Enthusiasm in an Underdeveloped Market
Balkan nations are eager to decarbonize and have announced numerous hydrogen initiatives in recent years. Governments are setting climate targets aligned with the EU, aiming for carbon neutrality around mid-century. Political momentum for hydrogen is growing across the region. For instance, Serbia is planning a major hydrogen production facility (30,000 tons per year by 2028) as part of a 2 billion EUR energy investment, in alliance with the Chinese. Croatia’s national hydrogen strategy targets 70 MW of hydrogen capacity by 2030 and an impressive 2,750 MW by 2050. Likewise, North Macedonia and Croatia are seeking investors to convert old coal plants into hydrogen-capable facilities, while Albania is even exploring natural hydrogen reservoirs. These plans illustrate a high level of enthusiasm and political will to build a hydrogen economy.
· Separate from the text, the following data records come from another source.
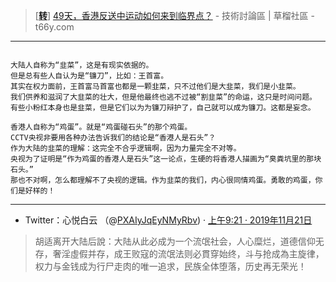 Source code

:  

> [[**转**](https://www.microsofttranslator.com/bv.aspx?from=&to=zh-CHS&a=https://t66y.com/htm_data/1907/7/3600124.html)] [49天，香港反送中运动如何来到临界点？](https://t66y.com/htm_data/1907/7/3600124.html) - 技術討論區 | 草榴社區 - t66y.com

----------------------------------------------------------------------------------

```

大陆人自称为“韭菜”，这是有现实依据的。
但是总有些人自认为是“镰刀”，比如：王首富。
其实在权力面前，王首富马首富也都是一颗韭菜，只不过他们是大韭菜，我们是小韭菜。
我们供养和滋润了大韭菜的壮大，但是他最终也逃不过被“割韭菜”的命运，这只是时间问题。
有些小粉红本身也是韭菜，但是它们以为为镰刀辩护了，自己就可以成为镰刀。这都是妄念。

香港人自称为“鸡蛋”。就是“鸡蛋碰石头”的那个鸡蛋。
CCTV央视非要用各种办法告诉我们的结论是“香港人是石头”？
作为大陆的韭菜的理解：这完全不合乎逻辑啊，因为力量完全不对等。
央视为了证明是“作为鸡蛋的香港人是石头”这一论点，生硬的将香港人描画为“臭粪坑里的那块石头。”
那也不对啊，怎么都理解不了央视的逻辑。作为韭菜的我们，内心很同情鸡蛋。勇敢的鸡蛋，你们是好样的！

```

----------------------------------------------------------------------------------

- Twitter：心悦白云 （@[PXAIyJqEyNMyRbv](https://twitter.com/PXAIyJqEyNMyRbv/)) · [上午9:21 · 2019年11月21日](https://twitter.com/PXAIyJqEyNMyRbv/status/1197444838712438784)
> 胡适离开大陆后說：大陆从此必成为一个流氓社会，人心糜烂，道德信仰无存，奢淫虛假并存，成王败寇的流氓法则必貫穿始终，斗与抢成為主旋律，权力与金钱成为行尸走肉的唯一追求，民族全体堕落，历史再无荣光！
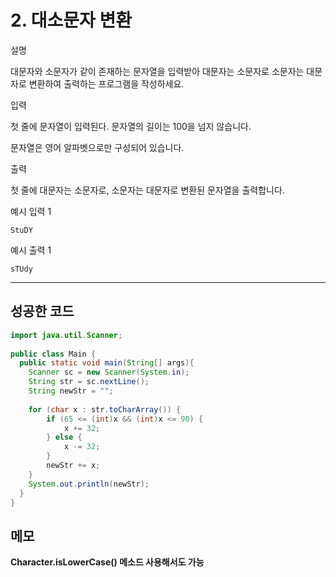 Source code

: # 2. 대소문자 변환

설명



대문자와 소문자가 같이 존재하는 문자열을 입력받아 대문자는 소문자로 소문자는 대문자로 변환하여 출력하는 프로그램을 작성하세요.



입력



첫 줄에 문자열이 입력된다. 문자열의 길이는 100을 넘지 않습니다.

문자열은 영어 알파벳으로만 구성되어 있습니다.



출력



첫 줄에 대문자는 소문자로, 소문자는 대문자로 변환된 문자열을 출력합니다.



예시 입력 1 

```
StuDY
```

예시 출력 1

```
sTUdy
```

------

## 성공한 코드

```java
import java.util.Scanner;
  
public class Main {
  public static void main(String[] args){
    Scanner sc = new Scanner(System.in);
    String str = sc.nextLine();
    String newStr = "";
    
    for (char x : str.toCharArray()) {
    	if (65 <= (int)x && (int)x <= 90) {
    		x += 32;
    	} else {
    		x -= 32;
    	}
    	newStr += x;
    }
    System.out.println(newStr);
  }
}
```

## 메모

**Character.isLowerCase() 메소드 사용해서도 가능** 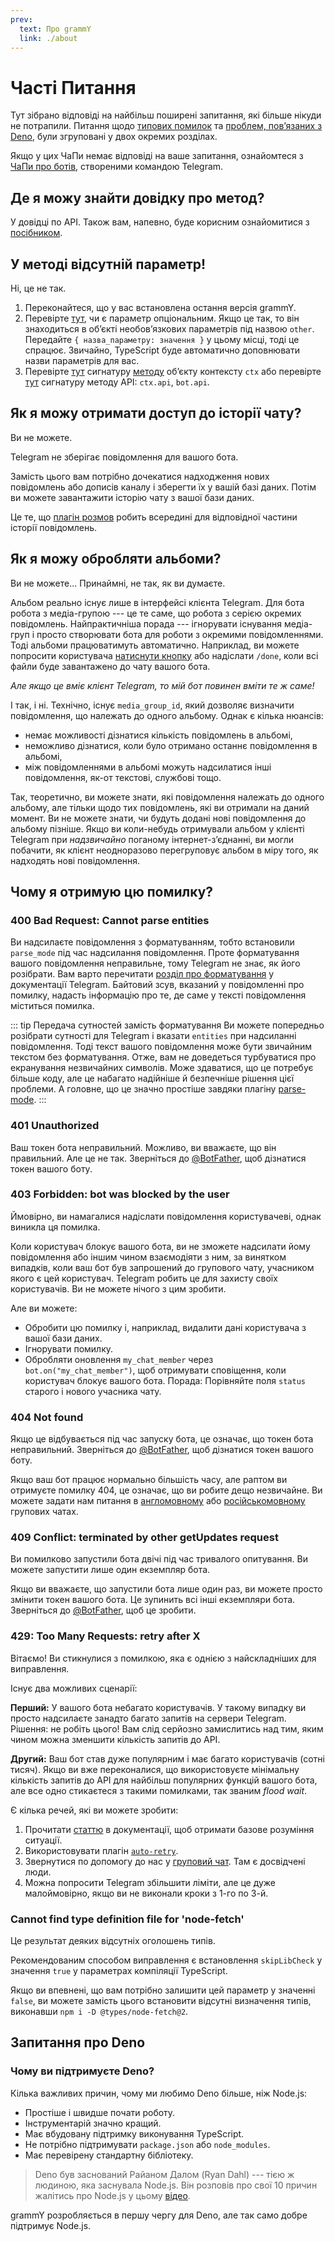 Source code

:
 ```yaml
---
prev:
  text: Про grammY
  link: ./about
---
```


# Часті Питання

Тут зібрано відповіді на найбільш поширені запитання, які більше нікуди не потрапили.
Питання щодо [типових помилок](#чому-я-отримую-цю-помилку) та [проблем, повʼязаних з Deno](#запитання-про-deno), були згруповані у двох окремих розділах.

Якщо у цих ЧаПи немає відповіді на ваше запитання, ознайомтеся з [ЧаПи про ботів](https://core.telegram.org/bots/faq), створеними командою Telegram.

## Де я можу знайти довідку про метод?

У довідці по API.
Також вам, напевно, буде корисним ознайомитися з [посібником](../guide/).

## У методі відсутній параметр!

Ні, це не так.

1. Переконайтеся, що у вас встановлена остання версія grammY.
2. Перевірте [тут](https://core.telegram.org/bots/api), чи є параметр опціональним.
   Якщо це так, то він знаходиться в обʼєкті необовʼязкових параметрів під назвою `other`.
   Передайте `{ назва_параметру: значення }` у цьому місці, тоді це спрацює.
   Звичайно, TypeScript буде автоматично доповнювати назви параметрів для вас.
3. Перевірте [тут](https://deno.land/x/grammy/mod.ts?s=Context#Methods) сигнатуру [методу](../guide/context#доступні-діі) обʼєкту контексту `ctx` або перевірте [тут](https://deno.land/x/grammy/mod.ts?s=Api#Methods) сигнатуру методу API: `ctx.api`, `bot.api`.

## Як я можу отримати доступ до історії чату?

Ви не можете.

Telegram не зберігає повідомлення для вашого бота.

Замість цього вам потрібно дочекатися надходження нових повідомлень або дописів каналу і зберегти їх у вашій базі даних.
Потім ви можете завантажити історію чату з вашої бази даних.

Це те, що [плагін розмов](../plugins/conversations) робить всередині для відповідної частини історії повідомлень.

## Як я можу обробляти альбоми?

Ви не можете...
Принаймні, не так, як ви думаєте.

Альбом реально існує лише в інтерфейсі клієнта Telegram.
Для бота робота з медіа-групою --- це те саме, що робота з серією окремих повідомлень.
Найпрактичніша порада --- ігнорувати існування медіа-груп і просто створювати бота для роботи з окремими повідомленнями.
Тоді альбоми працюватимуть автоматично.
Наприклад, ви можете попросити користувача [натиснути кнопку](../plugins/keyboard.md#inline-клавіатури) або надіслати `/done`, коли всі файли буде завантажено до чату вашого бота.

_Але якщо це вміє клієнт Telegram, то мій бот повинен вміти те ж саме!_

І так, і ні.
Технічно, існує `media_group_id`, який дозволяє визначити повідомлення, що належать до одного альбому.
Однак є кілька нюансів:

- немає можливості дізнатися кількість повідомлень в альбомі,
- неможливо дізнатися, коли було отримано останнє повідомлення в альбомі,
- між повідомленнями в альбомі можуть надсилатися інші повідомлення, як-от текстові, службові тощо.

Так, теоретично, ви можете знати, які повідомлення належать до одного альбому, але тільки щодо тих повідомлень, які ви отримали на даний момент.
Ви не можете знати, чи будуть додані нові повідомлення до альбому пізніше.
Якщо ви коли-небудь отримували альбом у клієнті Telegram при _надзвичайно_ поганому інтернет-зʼєднанні, ви могли побачити, як клієнт неодноразово перегруповує альбом в міру того, як надходять нові повідомлення.

## Чому я отримую цю помилку?

### 400 Bad Request: Cannot parse entities

Ви надсилаєте повідомлення з форматуванням, тобто встановили `parse_mode` під час надсилання повідомлення.
Проте форматування вашого повідомлення неправильне, тому Telegram не знає, як його розібрати.
Вам варто перечитати [розділ про форматування](https://core.telegram.org/bots/api#formatting-options) у документації Telegram.
Байтовий зсув, вказаний у повідомленні про помилку, надасть інформацію про те, де саме у тексті повідомлення міститься помилка.

::: tip Передача сутностей замість форматування
Ви можете попередньо розібрати сутності для Telegram і вказати `entities` при надсиланні повідомлення.
Тоді текст вашого повідомлення може бути звичайним текстом без форматування.
Отже, вам не доведеться турбуватися про екранування незвичайних символів.
Може здаватися, що це потребує більше коду, але це набагато надійніше й безпечніше рішення цієї проблеми.
А головне, що це значно простіше завдяки плагіну [parse-mode](../plugins/parse-mode).
:::

### 401 Unauthorized

Ваш токен бота неправильний.
Можливо, ви вважаєте, що він правильний.
Але це не так.
Зверніться до [@BotFather](https://t.me/BotFather), щоб дізнатися токен вашого боту.

### 403 Forbidden: bot was blocked by the user

Ймовірно, ви намагалися надіслати повідомлення користувачеві, однак виникла ця помилка.

Коли користувач блокує вашого бота, ви не зможете надсилати йому повідомлення або іншим чином взаємодіяти з ним, за винятком випадків, коли ваш бот був запрошений до групового чату, учасником якого є цей користувач.
Telegram робить це для захисту своїх користувачів.
Ви не можете нічого з цим зробити.

Але ви можете:

- Обробити цю помилку і, наприклад, видалити дані користувача з вашої бази даних.
- Ігнорувати помилку.
- Обробляти оновлення `my_chat_member` через `bot.on("my_chat_member")`, щоб отримувати сповіщення, коли користувач блокує вашого бота.
  Порада: Порівняйте поля `status` старого і нового учасника чату.

### 404 Not found

Якщо це відбувається під час запуску бота, це означає, що токен бота неправильний.
Зверніться до [@BotFather](https://t.me/BotFather), щоб дізнатися токен вашого боту.

Якщо ваш бот працює нормально більшість часу, але раптом ви отримуєте помилку 404, це означає, що ви робите дещо незвичайне.
Ви можете задати нам питання в [англомовному](https://t.me/grammyjs) або [російськомовному](https://t.me/grammyjs_ru) групових чатах.

### 409 Conflict: terminated by other getUpdates request

Ви помилково запустили бота двічі під час тривалого опитування.
Ви можете запустити лише один екземпляр бота.

Якщо ви вважаєте, що запустили бота лише один раз, ви можете просто змінити токен вашого бота.
Це зупинить всі інші екземпляри бота.
Зверніться до [@BotFather](https://t.me/BotFather), щоб це зробити.

### 429: Too Many Requests: retry after X

Вітаємо!
Ви стикнулися з помилкою, яка є однією з найскладніших для виправлення.

Існує два можливих сценарії:

**Перший:** У вашого бота небагато користувачів.
У такому випадку ви просто надсилаєте занадто багато запитів на сервери Telegram.
Рішення: не робіть цього!
Вам слід серйозно замислитись над тим, яким чином можна зменшити кількість запитів до API.

**Другий:** Ваш бот став дуже популярним і має багато користувачів (сотні тисяч).
Якщо ви вже переконалися, що використовуєте мінімальну кількість запитів до API для найбільш популярних функцій вашого бота, але все одно стикаєтеся з такими помилками, так званим _flood wait_.

Є кілька речей, які ви можете зробити:

1. Прочитати [статтю](../advanced/flood) в документації, щоб отримати базове розуміння ситуації.
2. Використовувати плагін [`auto-retry`](../plugins/auto-retry).
3. Звернутися по допомогу до нас у [груповий чат](https://t.me/grammyjs).
   Там є досвідчені люди.
4. Можна попросити Telegram збільшити ліміти, але це дуже малоймовірно, якщо ви не виконали кроки з 1-го по 3-й.

### Cannot find type definition file for 'node-fetch'

Це результат деяких відсутніх оголошень типів.

Рекомендованим способом виправлення є встановлення `skipLibCheck` у значення `true` у параметрах компіляції TypeScript.

Якщо ви впевнені, що вам потрібно залишити цей параметр у значенні `false`, ви можете замість цього встановити відсутні визначення типів, виконавши `npm i -D @types/node-fetch@2`.

## Запитання про Deno

### Чому ви підтримуєте Deno?

Кілька важливих причин, чому ми любимо Deno більше, ніж Node.js:

- Простіше і швидше почати роботу.
- Інструментарій значно кращий.
- Має вбудовану підтримку виконування TypeScript.
- Не потрібно підтримувати `package.json` або `node_modules`.
- Має перевірену стандартну бібліотеку.

> Deno був заснований Райаном Далом (Ryan Dahl) --- тією ж людиною, яка заснувала Node.js.
> Він розповів про свої 10 причин жалітись про Node.js у цьому [відео](https://youtu.be/M3BM9TB-8yA).

grammY розробляється в першу чергу для Deno, але так само добре підтримує Node.js.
On the mobility front, the Balkans see hydrogen as a solution for cleaner transport. Several governments have announced pilot programs to introduce hydrogen fuel in public transit. Croatia, for example, is soon launching subsidies for its first hydrogen refuelling stations, aiming to install at least six by 2026 to serve cars, buses, and trucks. Several studies suggest that heavy road transport and public bus fleets in major cities (e.g,. Zagreb, Belgrade or Sarajevo) could become early adopters of fuel-cell vehicles. Such initiatives signal that the region is keen to leap from plans to prototypes in hydrogen mobility.
Despite this optimism, the Balkan hydrogen market is still underdeveloped. Most projects remain in planning or pilot stages. Actual deployment of hydrogen technology on the ground – whether production plants or fuel-cell vehicles – is minimal so far. No significant hydrogen infrastructure exists yet for distribution or refuelling outside a few upcoming projects. In short, the Balkans have big hydrogen dreams but very nascent foundations. This gap between ambition and reality is a key factor in why OEMs are holding back.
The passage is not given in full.